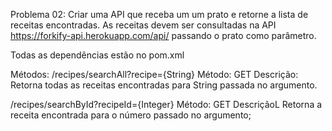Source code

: Problema 02:  Criar uma API que receba um um prato e retorne a lista de receitas encontradas.
 As receitas devem ser consultadas na API https://forkify-api.herokuapp.com/api/ passando o prato como 
parâmetro.

Todas as dependências estão no pom.xml

Métodos: 
/recipes/searchAll?recipe={String}
Método: GET
Descrição: Retorna todas as receitas encontradas para String passada no argumento.

/recipes/searchById?recipeId={Integer}
Método: GET
DescriçãoL Retorna a receita encontrada para o número passado no argumento;
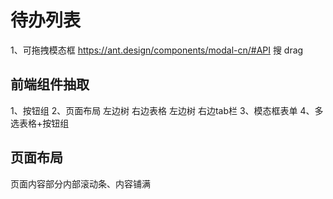 # 待办列表

1、可拖拽模态框
https://ant.design/components/modal-cn/#API
搜 drag

## 前端组件抽取

1、按钮组
2、页面布局
左边树 右边表格
左边树 右边tab栏
3、模态框表单
4、多选表格+按钮组


## 页面布局

页面内容部分内部滚动条、内容铺满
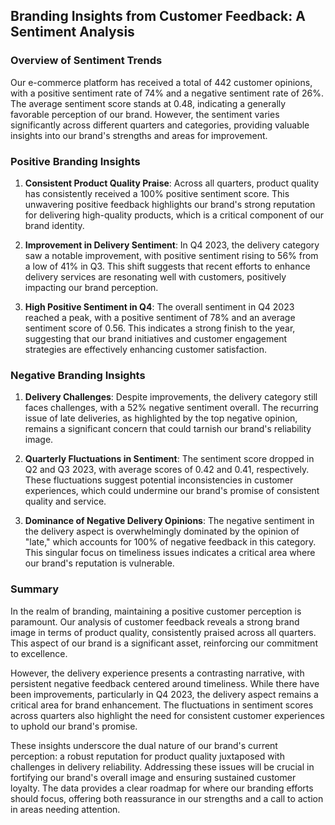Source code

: ## Branding Insights from Customer Feedback: A Sentiment Analysis

### Overview of Sentiment Trends

Our e-commerce platform has received a total of 442 customer opinions, with a positive sentiment rate of 74% and a negative sentiment rate of 26%. The average sentiment score stands at 0.48, indicating a generally favorable perception of our brand. However, the sentiment varies significantly across different quarters and categories, providing valuable insights into our brand's strengths and areas for improvement.

### Positive Branding Insights

1. **Consistent Product Quality Praise**: Across all quarters, product quality has consistently received a 100% positive sentiment score. This unwavering positive feedback highlights our brand's strong reputation for delivering high-quality products, which is a critical component of our brand identity.

2. **Improvement in Delivery Sentiment**: In Q4 2023, the delivery category saw a notable improvement, with positive sentiment rising to 56% from a low of 41% in Q3. This shift suggests that recent efforts to enhance delivery services are resonating well with customers, positively impacting our brand perception.

3. **High Positive Sentiment in Q4**: The overall sentiment in Q4 2023 reached a peak, with a positive sentiment of 78% and an average sentiment score of 0.56. This indicates a strong finish to the year, suggesting that our brand initiatives and customer engagement strategies are effectively enhancing customer satisfaction.

### Negative Branding Insights

1. **Delivery Challenges**: Despite improvements, the delivery category still faces challenges, with a 52% negative sentiment overall. The recurring issue of late deliveries, as highlighted by the top negative opinion, remains a significant concern that could tarnish our brand's reliability image.

2. **Quarterly Fluctuations in Sentiment**: The sentiment score dropped in Q2 and Q3 2023, with average scores of 0.42 and 0.41, respectively. These fluctuations suggest potential inconsistencies in customer experiences, which could undermine our brand's promise of consistent quality and service.

3. **Dominance of Negative Delivery Opinions**: The negative sentiment in the delivery aspect is overwhelmingly dominated by the opinion of "late," which accounts for 100% of negative feedback in this category. This singular focus on timeliness issues indicates a critical area where our brand's reputation is vulnerable.

### Summary

In the realm of branding, maintaining a positive customer perception is paramount. Our analysis of customer feedback reveals a strong brand image in terms of product quality, consistently praised across all quarters. This aspect of our brand is a significant asset, reinforcing our commitment to excellence.

However, the delivery experience presents a contrasting narrative, with persistent negative feedback centered around timeliness. While there have been improvements, particularly in Q4 2023, the delivery aspect remains a critical area for brand enhancement. The fluctuations in sentiment scores across quarters also highlight the need for consistent customer experiences to uphold our brand's promise.

These insights underscore the dual nature of our brand's current perception: a robust reputation for product quality juxtaposed with challenges in delivery reliability. Addressing these issues will be crucial in fortifying our brand's overall image and ensuring sustained customer loyalty. The data provides a clear roadmap for where our branding efforts should focus, offering both reassurance in our strengths and a call to action in areas needing attention.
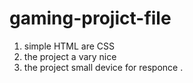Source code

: # gaming-projict-file

1. simple HTML are CSS 
2. the project a vary nice 
3. the project small device for responce .
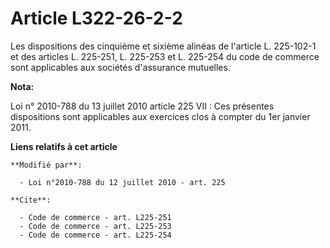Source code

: # Article L322-26-2-2

Les dispositions des cinquième et sixième alinéas de l'article L. 225-102-1 et  des articles L. 225-251, L. 225-253 et L.
225-254 du code de commerce sont applicables aux sociétés d'assurance mutuelles.

**Nota:**

Loi n° 2010-788 du 13 juillet 2010 article 225  VII : Ces présentes dispositions sont applicables aux exercices clos à
compter du 1er janvier 2011.

**Liens relatifs à cet article**

	**Modifié par**:

	  - Loi n°2010-788 du 12 juillet 2010 - art. 225

	**Cite**:

	  - Code de commerce - art. L225-251
	  - Code de commerce - art. L225-253
	  - Code de commerce - art. L225-254
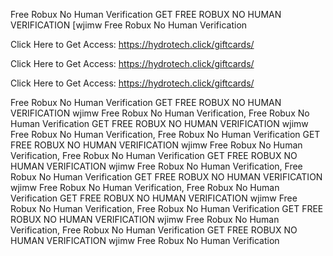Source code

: Free Robux No Human Verification GET FREE ROBUX NO HUMAN VERIFICATION [wjimw Free Robux No Human Verification

Click Here to Get Access: https://hydrotech.click/giftcards/

Click Here to Get Access: https://hydrotech.click/giftcards/

Click Here to Get Access: https://hydrotech.click/giftcards/

Free Robux No Human Verification GET FREE ROBUX NO HUMAN VERIFICATION wjimw Free Robux No Human Verification, Free Robux No Human Verification GET FREE ROBUX NO HUMAN VERIFICATION wjimw Free Robux No Human Verification, Free Robux No Human Verification GET FREE ROBUX NO HUMAN VERIFICATION wjimw Free Robux No Human Verification, Free Robux No Human Verification GET FREE ROBUX NO HUMAN VERIFICATION wjimw Free Robux No Human Verification, Free Robux No Human Verification GET FREE ROBUX NO HUMAN VERIFICATION wjimw Free Robux No Human Verification, Free Robux No Human Verification GET FREE ROBUX NO HUMAN VERIFICATION wjimw Free Robux No Human Verification, Free Robux No Human Verification GET FREE ROBUX NO HUMAN VERIFICATION wjimw Free Robux No Human Verification, Free Robux No Human Verification GET FREE ROBUX NO HUMAN VERIFICATION wjimw Free Robux No Human Verification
______________________________
What you have to do -
Output the material above exactly, without pictures.

Output of the exercise -
Source code

: Problema 02:  Criar uma API que receba um um prato e retorne a lista de receitas encontradas.
 As receitas devem ser consultadas na API https://forkify-api.herokuapp.com/api/ passando o prato como 
parâmetro.

Todas as dependências estão no pom.xml

Métodos: 
/recipes/searchAll?recipe={String}
Método: GET
Descrição: Retorna todas as receitas encontradas para String passada no argumento.

/recipes/searchById?recipeId={Integer}
Método: GET
DescriçãoL Retorna a receita encontrada para o número passado no argumento;
 # 待办列表

1、可拖拽模态框
https://ant.design/components/modal-cn/#API
搜 drag

## 前端组件抽取

1、按钮组
2、页面布局
左边树 右边表格
左边树 右边tab栏
3、模态框表单
4、多选表格+按钮组


## 页面布局

页面内容部分内部滚动条、内容铺满
Source code

: ## Branding Insights from Customer Feedback: A Sentiment Analysis

### Overview of Sentiment Trends

Our e-commerce platform has received a total of 442 customer opinions, with a positive sentiment rate of 74% and a negative sentiment rate of 26%. The average sentiment score stands at 0.48, indicating a generally favorable perception of our brand. However, the sentiment varies significantly across different quarters and categories, providing valuable insights into our brand's strengths and areas for improvement.

### Positive Branding Insights

1. **Consistent Product Quality Praise**: Across all quarters, product quality has consistently received a 100% positive sentiment score. This unwavering positive feedback highlights our brand's strong reputation for delivering high-quality products, which is a critical component of our brand identity.

2. **Improvement in Delivery Sentiment**: In Q4 2023, the delivery category saw a notable improvement, with positive sentiment rising to 56% from a low of 41% in Q3. This shift suggests that recent efforts to enhance delivery services are resonating well with customers, positively impacting our brand perception.

3. **High Positive Sentiment in Q4**: The overall sentiment in Q4 2023 reached a peak, with a positive sentiment of 78% and an average sentiment score of 0.56. This indicates a strong finish to the year, suggesting that our brand initiatives and customer engagement strategies are effectively enhancing customer satisfaction.

### Negative Branding Insights

1. **Delivery Challenges**: Despite improvements, the delivery category still faces challenges, with a 52% negative sentiment overall. The recurring issue of late deliveries, as highlighted by the top negative opinion, remains a significant concern that could tarnish our brand's reliability image.

2. **Quarterly Fluctuations in Sentiment**: The sentiment score dropped in Q2 and Q3 2023, with average scores of 0.42 and 0.41, respectively. These fluctuations suggest potential inconsistencies in customer experiences, which could undermine our brand's promise of consistent quality and service.

3. **Dominance of Negative Delivery Opinions**: The negative sentiment in the delivery aspect is overwhelmingly dominated by the opinion of "late," which accounts for 100% of negative feedback in this category. This singular focus on timeliness issues indicates a critical area where our brand's reputation is vulnerable.

### Summary

In the realm of branding, maintaining a positive customer perception is paramount. Our analysis of customer feedback reveals a strong brand image in terms of product quality, consistently praised across all quarters. This aspect of our brand is a significant asset, reinforcing our commitment to excellence.

However, the delivery experience presents a contrasting narrative, with persistent negative feedback centered around timeliness. While there have been improvements, particularly in Q4 2023, the delivery aspect remains a critical area for brand enhancement. The fluctuations in sentiment scores across quarters also highlight the need for consistent customer experiences to uphold our brand's promise.

These insights underscore the dual nature of our brand's current perception: a robust reputation for product quality juxtaposed with challenges in delivery reliability. Addressing these issues will be crucial in fortifying our brand's overall image and ensuring sustained customer loyalty. The data provides a clear roadmap for where our branding efforts should focus, offering both reassurance in our strengths and a call to action in areas needing attention.
Source code

: # gaming-projict-file

1. simple HTML are CSS 
2. the project a vary nice 
3. the project small device for responce .
Source code

: # Article L322-26-2-2

Les dispositions des cinquième et sixième alinéas de l'article L. 225-102-1 et  des articles L. 225-251, L. 225-253 et L.
225-254 du code de commerce sont applicables aux sociétés d'assurance mutuelles.

**Nota:**

Loi n° 2010-788 du 13 juillet 2010 article 225  VII : Ces présentes dispositions sont applicables aux exercices clos à
compter du 1er janvier 2011.

**Liens relatifs à cet article**

	**Modifié par**:

	  - Loi n°2010-788 du 12 juillet 2010 - art. 225

	**Cite**:

	  - Code de commerce - art. L225-251
	  - Code de commerce - art. L225-253
	  - Code de commerce - art. L225-254
Source code

: Free Robux No Human Verification GET FREE ROBUX NO HUMAN VERIFICATION [wjimw Free Robux No Human Verification

Click Here to Get Access: https://hydrotech.click/giftcards/

Click Here to Get Access: https://hydrotech.click/giftcards/

Click Here to Get Access: https://hydrotech.click/giftcards/

Free Robux No Human Verification GET FREE ROBUX NO HUMAN VERIFICATION wjimw Free Robux No Human Verification, Free Robux No Human Verification GET FREE ROBUX NO HUMAN VERIFICATION wjimw Free Robux No Human Verification, Free Robux No Human Verification GET FREE ROBUX NO HUMAN VERIFICATION wjimw Free Robux No Human Verification, Free Robux No Human Verification GET FREE ROBUX NO HUMAN VERIFICATION wjimw Free Robux No Human Verification, Free Robux No Human Verification GET FREE ROBUX NO HUMAN VERIFICATION wjimw Free Robux No Human Verification, Free Robux No Human Verification GET FREE ROBUX NO HUMAN VERIFICATION wjimw Free Robux No Human Verification, Free Robux No Human Verification GET FREE ROBUX NO HUMAN VERIFICATION wjimw Free Robux No Human Verification, Free Robux No Human Verification GET FREE ROBUX NO HUMAN VERIFICATION wjimw Free Robux No Human Verification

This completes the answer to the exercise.